The last matter that Mr Burton relies on is the argument that the claim in paragraph 15(7) is not, in any event, time-barred and will proceed in any event, so that the other elements of the claim should be permitted to proceed with it. The contention that the claim is not time-barred turns on the assertion that it was not until receipt of the pre-action protocol response dated 3 March 2020 that the claimant became aware of the meaning the defendant gives to MS5.

82.

That brings me to the issue on paragraph 15(7). The complaint made in this paragraph, as set out above, is that the terms of MS5 breached the transparency principle. That is on its face a complaint about the tender documents and Mr Paines submits, relying on Jobsin and the decision of Coulson J in Joseph Gleave & Son Ltd. v Secretary of State for Defence[2017] EWHC 238 (TCC) at [13], that the date when the cause of action accrued in relation to a challenge to tender documents was the date of the tender documents. The invitation to tender was published on 21 October 2019, so the defendant therefore contends that the 30 day period expired on 19 November 2019. The proceedings were, therefore, commenced not merely outside the 30 day period but also outside the 3 month period which is the maximum extension of time permitted.

83.

Whilst that statement would be right in the vast majority of cases, the position here is different. The claimant’s primary case was, and is, that MS5 was unambiguous in what it asked for. When the defendant provided its reasons for not marking the claimant above a score of 6, it was apparent, on the claimant’s case, that the defendant had applied different criteria.

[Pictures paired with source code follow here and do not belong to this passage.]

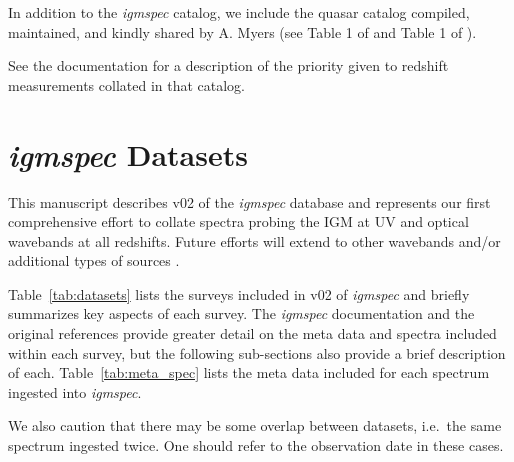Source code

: \documentclass[12pt]{elsarticle}
\begin{document}
In addition to the {\it igmspec} catalog, we include the quasar
catalog  compiled, maintained, and kindly shared by A. Myers 
(see Table 1 of \cite{peters+15}
and Table 1 of \cite{richards+15}). 

See the documentation for a description of the priority given to 
redshift measurements collated in that catalog.


\section{{\it igmspec} Datasets}
\label{sec:datasets}

This manuscript describes v02 of the {\it igmspec}
database and represents our first comprehensive effort to collate
spectra probing the IGM at UV and optical wavebands at all
redshifts.  Future efforts will extend to other wavebands and/or
additional types of sources 
\citep[e.g. star-forming galaxies;][]{rpk+10,rubin+16}.

Table~\ref{tab:datasets} lists the surveys included in
v02 of {\it igmspec} and briefly summarizes key aspects
of each survey.  The {\it igmspec} documentation and 
the original references provide greater detail on the meta data
and spectra included within each survey, but the following
sub-sections also provide a brief description of each.
Table~\ref{tab:meta_spec} lists the meta data included
for each spectrum ingested into {\it igmspec}.

We also caution that there may be some overlap between
datasets, i.e.\ the same spectrum ingested twice.  One
should refer to the observation date in these cases.


\end{document}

That is the basis of the claimant’s case. But the claimant says in the alternative that, if MS5 could bear the meaning that the defendant gives to it, then it was unclear and could be interpreted by different tenderers in different ways. That is the basis of the alternative case in paragraph 15(7).

84.

The issue on limitation is when the claimant knew or ought to have known that of the grounds for making a claim. At least for the purposes of these applications, it seems to me arguable that grounds for starting the proceedings had not arisen at the time of the invitation to tender. At the time of tender, the claimant did not know that MS5 could have a different meaning from the one the claimant attributed to it, nor did the claimant have actual knowledge of how the defendant would construe it, the claimant’s case being that MS5 unambiguously said something else. As to whether the claimant ought to have known that MS5 was not capable of being read the same way by all tenderers, that raises the very issues raised by the other aspects of the claimant’s claim and is not an issue which, in my view, would be capable of resolution on an interlocutory basis.

85.

However, the claimant must, in my view, have had the requisite actual or constructive knowledge by 7 February when the reasons for rejecting the claimant’s bid were given. If those were proper reasons, then the defendant’s interpretation of what was sought in MS5 must have been different from the claimant’s understanding. By 7 February, the claimant could sensibly discern from the reasons given, that the defendant’s position was that MS5 required something more than the “process driven” response the claimant had provided. It followed that the claimant ought to have known of the facts that found the alternative case in paragraph 15(7). It was unnecessary for the defendant to further set out its position, as it did on 3 March 2020.

86.

In my judgment, therefore, this claim is caught by the same time period for the commencement of proceedings and the argument Mr Burton advances is not sustainable.

Conclusion

87.

I decline to grant the extension of time sought which, in my judgement, would be required to bring each of the claims in paragraphs 15(6), (7) and (8) and it follows that the claim will be struck out.